Mahathir, Sukarno and anger against the West

Max Lane, Visiting Fellow, Asia Research Center, Murdoch University,
Perth, Australia

Prime Minister Mohamad Mahathir's speech at the recent Putra
Jaya meeting of the Organization of Islamic Countries (OIC)
articulated an anger against the West which is slowly but
steadily accumulating, or re-accumulating, around the world.

I use the term re-accumulating because anti-Western sentiment
in the sense of anti-colonial and anti-imperialist sentiment
drove most of world politics from the beginning of the century
until the defeat of the United States by Vietnam in 1975. Between
1975 and 2005 this sentiment has been relatively subdued, latent
rather than active. Now it is on the rise again.

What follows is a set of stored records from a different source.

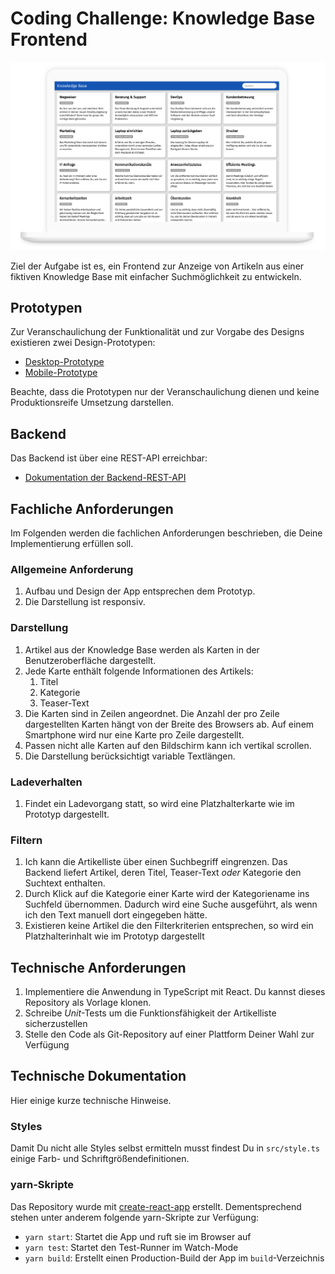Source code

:# Coding Challenge: Knowledge Base Frontend
![Knowledge Base Desktop](res/desktop.png)

Ziel der Aufgabe ist es, ein Frontend zur Anzeige von Artikeln aus einer fiktiven Knowledge Base mit einfacher Suchmöglichkeit zu entwickeln.

## Prototypen
Zur Veranschaulichung der Funktionalität und zur Vorgabe des Designs existieren zwei Design-Prototypen:

- [Desktop-Prototype](https://framer.com/share/Coding-Frontend-Developer-v2--kPA0Yka2XNBzvHmDgWrK/VfUK15NXl)
- [Mobile-Prototype](https://framer.com/share/Coding-Frontend-Developer-v2--kPA0Yka2XNBzvHmDgWrK/cQkg7Br8G)

Beachte, dass die Prototypen nur der Veranschaulichung dienen und keine Produktionsreife Umsetzung darstellen.

## Backend
Das Backend ist über eine REST-API erreichbar:

- [Dokumentation der Backend-REST-API](https://documenter.getpostman.com/view/258409/TVzSjHFC)

## Fachliche Anforderungen
Im Folgenden werden die fachlichen Anforderungen beschrieben, die Deine Implementierung erfüllen soll.

### Allgemeine Anforderung
1. Aufbau und Design der App entsprechen dem Prototyp.
2. Die Darstellung ist responsiv.

### Darstellung
1. Artikel aus der Knowledge Base werden als Karten in der Benutzeroberfläche dargestellt.
2. Jede Karte enthält folgende Informationen des Artikels:
	1. Titel
	2. Kategorie
	3. Teaser-Text
3. Die Karten sind in Zeilen angeordnet. Die Anzahl der pro Zeile dargestellten Karten hängt von der Breite des Browsers ab. Auf einem Smartphone wird nur eine Karte pro Zeile dargestellt.
4. Passen nicht alle Karten auf den Bildschirm kann ich vertikal scrollen.
5. Die Darstellung berücksichtigt variable Textlängen.

### Ladeverhalten
1. Findet ein Ladevorgang statt, so wird eine Platzhalterkarte wie im Prototyp dargestellt.

### Filtern
1. Ich kann die Artikelliste über einen Suchbegriff eingrenzen. Das Backend liefert Artikel, deren Titel, Teaser-Text _oder_ Kategorie den Suchtext enthalten.
2. Durch Klick auf die Kategorie einer Karte wird der Kategoriename ins Suchfeld übernommen. Dadurch wird eine Suche ausgeführt, als wenn ich den Text manuell dort eingegeben hätte.
3. Existieren keine Artikel die den Filterkriterien entsprechen, so wird ein Platzhalterinhalt wie im Prototyp dargestellt

## Technische Anforderungen
1. Implementiere die Anwendung in TypeScript mit React. Du kannst dieses Repository als Vorlage klonen.
2. Schreibe _Unit_-Tests um die Funktionsfähigkeit der Artikelliste sicherzustellen
3. Stelle den Code als Git-Repository auf einer Plattform Deiner Wahl zur Verfügung

## Technische Dokumentation
Hier einige kurze technische Hinweise.

### Styles
Damit Du nicht alle Styles selbst ermitteln musst findest Du in `src/style.ts` einige Farb- und Schriftgrößendefinitionen.

### yarn-Skripte
Das Repository wurde mit [create-react-app](https://create-react-app.dev) erstellt. Dementsprechend stehen unter anderem folgende yarn-Skripte zur Verfügung:

- `yarn start`: Startet die App und ruft sie im Browser auf
- `yarn test`: Startet den Test-Runner im Watch-Mode
- `yarn build`: Erstellt einen Production-Build der App im `build`-Verzeichnis
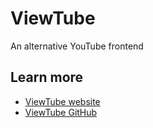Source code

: # ViewTube

An alternative YouTube frontend

## Learn more
- [ViewTube website](https://viewtube.io/)
- [ViewTube GitHub](https://github.com/ViewTube/viewtube)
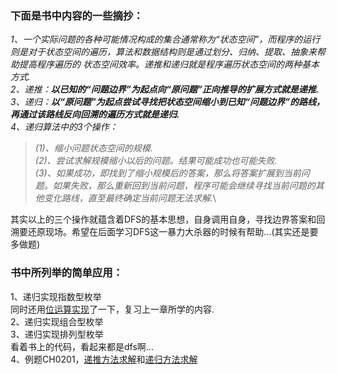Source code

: ### 下面是书中内容的一些摘抄：
_1、一个实际问题的各种可能情况构成的集合通常称为“状态空间”，而程序的运行则是对于状态空间的遍历，算法和数据结构则是通过划分、归纳、提取、抽象来帮助提高程序遍历的
状态空间效率。递推和递归就是程序遍历状态空间的两种基本方式._\
_2、递推：**以已知的“问题边界”为起点向“原问题”正向推导的扩展方式就是递推.**_\
_3、递归：**以“原问题”为起点尝试寻找把状态空间缩小到已知“问题边界”的路线，再通过该路线反向回溯的遍历方式就是递归.**_\
_4、递归算法中的3个操作：_
>_(1)、缩小问题状态空间的规模._\
>_(2)、尝试求解规模缩小以后的问题。结果可能成功也可能失败._\
>_(3)、如果成功，即找到了缩小规模后的答案，那么将答案扩展到当前问题。如果失败，那么重新回到当前问题，程序可能会继续寻找当前问题的其他变化路线，直至最终确定当前问题无法求解._\

其实以上的三个操作就蕴含着DFS的基本思想，自身调用自身，寻找边界答案和回溯要还原现场。希望在后面学习DFS这一暴力大杀器的时候有帮助...(其实还是要多做题)
### 书中所列举的简单应用：
1、递归实现指数型枚举\
同时还用[位运算实现](https://github.com/zezewww/algorithm_learning/blob/master/0x00%E5%9F%BA%E6%9C%AC%E7%AE%97%E6%B3%95/0x02%E4%BD%8D%E8%BF%90%E7%AE%97%E5%AE%9E%E7%8E%B0%E6%8C%87%E6%95%B0%E6%9E%9A%E4%B8%BE(n%3C20).cpp)了一下，复习上一章所学的内容.\
2、递归实现组合型枚举\
3、递归实现排列型枚举\
看着书上的代码，看起来都是dfs啊...\
4、例题CH0201，[递推方法求解](https://github.com/zezewww/algorithm_learning/blob/master/0x00%E5%9F%BA%E6%9C%AC%E7%AE%97%E6%B3%95/0x02%E8%B4%B9%E8%A7%A3%E7%9A%84%E5%BC%80%E5%85%B3_%E9%80%92%E6%8E%A8(ch0201).cpp)和[递归方法求解](https://github.com/zezewww/algorithm_learning/blob/master/0x00%E5%9F%BA%E6%9C%AC%E7%AE%97%E6%B3%95/0x02%E8%B4%B9%E8%A7%A3%E7%9A%84%E5%BC%80%E5%85%B3_%E9%80%92%E5%BD%92(ch0201).cpp)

Mahathir's attacks on the West capture a sentiment that is
grounded in reality, although his own analysis cuts these
sentiments off from parts of this realty. Since the 1980s major
international corporations based in the United States, Western
Europe and Japan have been facing slowly declining rates of
return on their investments.

They began a big squeeze on whomever they could to increase
this return. In the rich countries, Ronald Reagan and Margaret
Thatcher clamped down on trade unions and pushed down wages and
conditions.

For the rest of the world a policy of enforcing austerity and
liberalization, using the debt leverage as the means of
enforcement, started to be implemented. This was given the name
"globalization" to hide it under the general process of
internationalization of communication, culture. The term also
disguises the fact that there has been no globalization of
investment in the real economy and that such investment continues
to be centered in the rich countries.

In this sense Mahathir's criticisms that the Western power
centers are not interested in seeing the rest of the world
industrialize are correct. These governments, spearheaded by the
military and economic giant of the United States, envisage a
world permanently divided between modern and industrialized and
backward, poor, under-industrialized countries under more-or-less
colonial domination.

Mahathir is also correct in issuing a call for those who are
the subject of this Western disdain to unite, rise up and fight
back, using -- as he put it -- "brains" rather than "just brawn".

He made valid criticisms of those striking out in anger aiming
only to inflict pain on the enemy but not winning victory, in
fact, providing opportunities for the enemy, as he called them,
to strike back. His self-criticism of the leaderships of Islamic
countries echoed the calls for an self-educational revolution
that were part of the first anti-colonial revolutions between
1900 and 1975.

Mahathir's anger and his summons to action points to a
political process that is now in gestation around the world: A
second wave of anti-colonial revolutions, against the new-style
colonialism of the IMF and of Iraq-Afghanistan-Solomon Island
style re-colonization.

However, Mahathir reads the West's political tactics too
narrowly. He sees, or at least on this occasion, he portrayed the
West's globalization aggression as aimed against Islam and
engineered by a Jewish conspiracy. Of course, at one level this
is an understandable mis-reading of what is happening.

It is true that since the Sept. 11 suicide attack on the World
Trade Center, propaganda against Islam in one form or another in
the Western mainstream media and by Western politicians has
increased.

This is usually disguised in carefully worded statements about
respect for Islam, but the number of times politicians and
newsreaders use the term "Islamic terror" and "Islamic violence"
has increased dramatcially. Meanwhile U.S. and western support
for the Zionist state of Israel remains solid.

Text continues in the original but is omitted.